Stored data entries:
-------------------------

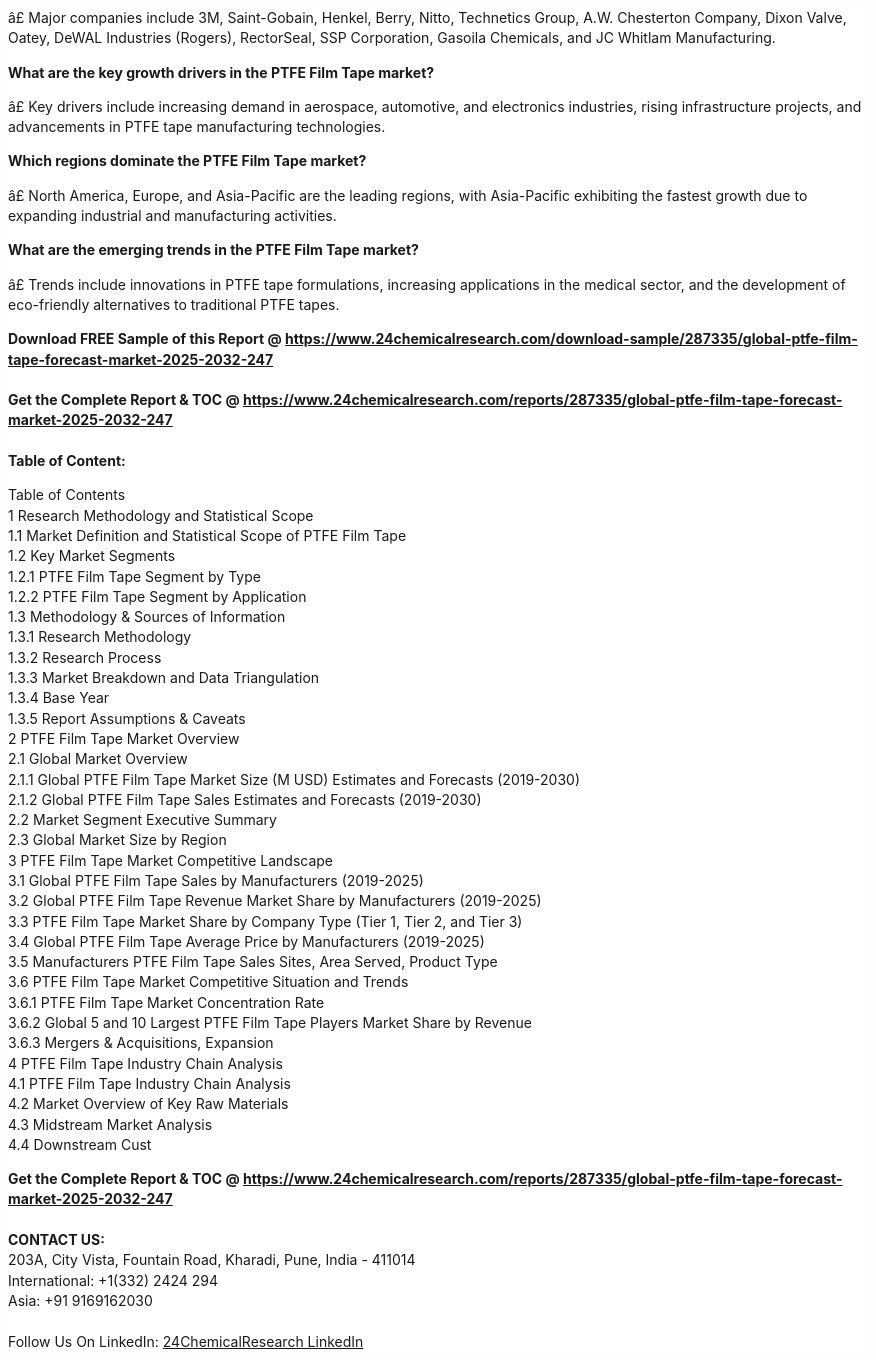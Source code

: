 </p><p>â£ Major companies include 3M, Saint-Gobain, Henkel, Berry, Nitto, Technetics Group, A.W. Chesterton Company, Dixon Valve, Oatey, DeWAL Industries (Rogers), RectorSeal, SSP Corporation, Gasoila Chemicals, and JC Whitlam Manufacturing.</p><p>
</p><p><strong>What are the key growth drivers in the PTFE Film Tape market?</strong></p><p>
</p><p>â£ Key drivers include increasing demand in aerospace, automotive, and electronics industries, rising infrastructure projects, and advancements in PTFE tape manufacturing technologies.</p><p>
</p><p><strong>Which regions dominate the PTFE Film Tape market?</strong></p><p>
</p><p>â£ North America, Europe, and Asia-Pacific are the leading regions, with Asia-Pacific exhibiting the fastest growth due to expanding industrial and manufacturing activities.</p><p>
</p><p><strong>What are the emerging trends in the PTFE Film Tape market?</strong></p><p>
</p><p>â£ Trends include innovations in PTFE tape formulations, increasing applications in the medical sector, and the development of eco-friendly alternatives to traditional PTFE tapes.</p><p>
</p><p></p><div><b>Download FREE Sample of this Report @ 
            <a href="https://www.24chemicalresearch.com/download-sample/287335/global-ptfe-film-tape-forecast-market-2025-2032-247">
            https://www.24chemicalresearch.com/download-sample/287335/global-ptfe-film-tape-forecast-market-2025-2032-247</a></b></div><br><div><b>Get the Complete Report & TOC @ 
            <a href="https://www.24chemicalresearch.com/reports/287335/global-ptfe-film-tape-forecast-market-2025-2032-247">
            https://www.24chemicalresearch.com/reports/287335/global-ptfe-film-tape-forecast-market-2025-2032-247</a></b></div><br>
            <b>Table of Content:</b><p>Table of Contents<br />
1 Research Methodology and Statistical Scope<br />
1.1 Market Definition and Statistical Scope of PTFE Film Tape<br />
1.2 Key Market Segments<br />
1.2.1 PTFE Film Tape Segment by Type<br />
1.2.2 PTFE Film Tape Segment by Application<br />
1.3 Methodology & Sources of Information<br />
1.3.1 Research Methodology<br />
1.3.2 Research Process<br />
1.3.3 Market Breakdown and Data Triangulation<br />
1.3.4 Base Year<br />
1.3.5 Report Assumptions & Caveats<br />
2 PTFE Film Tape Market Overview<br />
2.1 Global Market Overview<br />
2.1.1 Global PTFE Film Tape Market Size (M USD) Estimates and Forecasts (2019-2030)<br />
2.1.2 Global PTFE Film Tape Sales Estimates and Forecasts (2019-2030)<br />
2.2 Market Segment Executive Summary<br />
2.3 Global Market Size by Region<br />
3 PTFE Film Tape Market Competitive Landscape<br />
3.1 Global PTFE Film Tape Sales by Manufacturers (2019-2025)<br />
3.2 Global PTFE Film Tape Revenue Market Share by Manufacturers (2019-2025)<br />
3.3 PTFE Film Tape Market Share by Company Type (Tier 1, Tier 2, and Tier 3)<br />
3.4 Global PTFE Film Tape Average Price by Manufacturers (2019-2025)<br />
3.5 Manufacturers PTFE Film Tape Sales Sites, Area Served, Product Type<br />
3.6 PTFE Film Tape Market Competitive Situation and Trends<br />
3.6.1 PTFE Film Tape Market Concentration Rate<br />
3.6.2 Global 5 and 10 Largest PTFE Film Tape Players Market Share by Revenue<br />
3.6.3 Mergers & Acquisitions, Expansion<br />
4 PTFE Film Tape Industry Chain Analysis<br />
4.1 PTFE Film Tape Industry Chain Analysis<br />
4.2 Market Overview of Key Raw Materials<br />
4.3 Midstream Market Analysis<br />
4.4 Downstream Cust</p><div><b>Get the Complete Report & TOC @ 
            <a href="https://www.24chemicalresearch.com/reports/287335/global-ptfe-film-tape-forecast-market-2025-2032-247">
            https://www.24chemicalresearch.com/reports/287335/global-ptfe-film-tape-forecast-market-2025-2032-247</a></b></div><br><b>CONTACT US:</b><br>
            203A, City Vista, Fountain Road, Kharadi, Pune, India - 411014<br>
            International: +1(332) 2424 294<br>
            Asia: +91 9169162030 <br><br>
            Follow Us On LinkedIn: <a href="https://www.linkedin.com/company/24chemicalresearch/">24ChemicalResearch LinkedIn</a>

-------------------------

WHAT IS NEEDED
Could you retype all the entries above exactly, without the pictures?

OUTPUT OF THE EXERCISE
Source code

: </p><p>â£ Major companies include 3M, Saint-Gobain, Henkel, Berry, Nitto, Technetics Group, A.W. Chesterton Company, Dixon Valve, Oatey, DeWAL Industries (Rogers), RectorSeal, SSP Corporation, Gasoila Chemicals, and JC Whitlam Manufacturing.</p><p>
</p><p><strong>What are the key growth drivers in the PTFE Film Tape market?</strong></p><p>
</p><p>â£ Key drivers include increasing demand in aerospace, automotive, and electronics industries, rising infrastructure projects, and advancements in PTFE tape manufacturing technologies.</p><p>
</p><p><strong>Which regions dominate the PTFE Film Tape market?</strong></p><p>
</p><p>â£ North America, Europe, and Asia-Pacific are the leading regions, with Asia-Pacific exhibiting the fastest growth due to expanding industrial and manufacturing activities.</p><p>
</p><p><strong>What are the emerging trends in the PTFE Film Tape market?</strong></p><p>
</p><p>â£ Trends include innovations in PTFE tape formulations, increasing applications in the medical sector, and the development of eco-friendly alternatives to traditional PTFE tapes.</p><p>
</p><p></p><div><b>Download FREE Sample of this Report @ 
            <a href="https://www.24chemicalresearch.com/download-sample/287335/global-ptfe-film-tape-forecast-market-2025-2032-247">
            https://www.24chemicalresearch.com/download-sample/287335/global-ptfe-film-tape-forecast-market-2025-2032-247</a></b></div><br><div><b>Get the Complete Report & TOC @ 
            <a href="https://www.24chemicalresearch.com/reports/287335/global-ptfe-film-tape-forecast-market-2025-2032-247">
            https://www.24chemicalresearch.com/reports/287335/global-ptfe-film-tape-forecast-market-2025-2032-247</a></b></div><br>
            <b>Table of Content:</b><p>Table of Contents<br />
1 Research Methodology and Statistical Scope<br />
1.1 Market Definition and Statistical Scope of PTFE Film Tape<br />
1.2 Key Market Segments<br />
1.2.1 PTFE Film Tape Segment by Type<br />
1.2.2 PTFE Film Tape Segment by Application<br />
1.3 Methodology & Sources of Information<br />
1.3.1 Research Methodology<br />
1.3.2 Research Process<br />
1.3.3 Market Breakdown and Data Triangulation<br />
1.3.4 Base Year<br />
1.3.5 Report Assumptions & Caveats<br />
2 PTFE Film Tape Market Overview<br />
2.1 Global Market Overview<br />
2.1.1 Global PTFE Film Tape Market Size (M USD) Estimates and Forecasts (2019-2030)<br />
2.1.2 Global PTFE Film Tape Sales Estimates and Forecasts (2019-2030)<br />
2.2 Market Segment Executive Summary<br />
2.3 Global Market Size by Region<br />
3 PTFE Film Tape Market Competitive Landscape<br />
3.1 Global PTFE Film Tape Sales by Manufacturers (2019-2025)<br />
3.2 Global PTFE Film Tape Revenue Market Share by Manufacturers (2019-2025)<br />
3.3 PTFE Film Tape Market Share by Company Type (Tier 1, Tier 2, and Tier 3)<br />
3.4 Global PTFE Film Tape Average Price by Manufacturers (2019-2025)<br />
3.5 Manufacturers PTFE Film Tape Sales Sites, Area Served, Product Type<br />
3.6 PTFE Film Tape Market Competitive Situation and Trends<br />
3.6.1 PTFE Film Tape Market Concentration Rate<br />
3.6.2 Global 5 and 10 Largest PTFE Film Tape Players Market Share by Revenue<br />
3.6.3 Mergers & Acquisitions, Expansion<br />
4 PTFE Film Tape Industry Chain Analysis<br />
4.1 PTFE Film Tape Industry Chain Analysis<br />
4.2 Market Overview of Key Raw Materials<br />
4.3 Midstream Market Analysis<br />
4.4 Downstream Cust</p><div><b>Get the Complete Report & TOC @ 
            <a href="https://www.24chemicalresearch.com/reports/287335/global-ptfe-film-tape-forecast-market-2025-2032-247">
            https://www.24chemicalresearch.com/reports/287335/global-ptfe-film-tape-forecast-market-2025-2032-247</a></b></div><br><b>CONTACT US:</b><br>
            203A, City Vista, Fountain Road, Kharadi, Pune, India - 411014<br>
            International: +1(332) 2424 294<br>
            Asia: +91 9169162030 <br><br>
            Follow Us On LinkedIn: <a href="https://www.linkedin.com/company/24chemicalresearch/">24ChemicalResearch LinkedIn</a>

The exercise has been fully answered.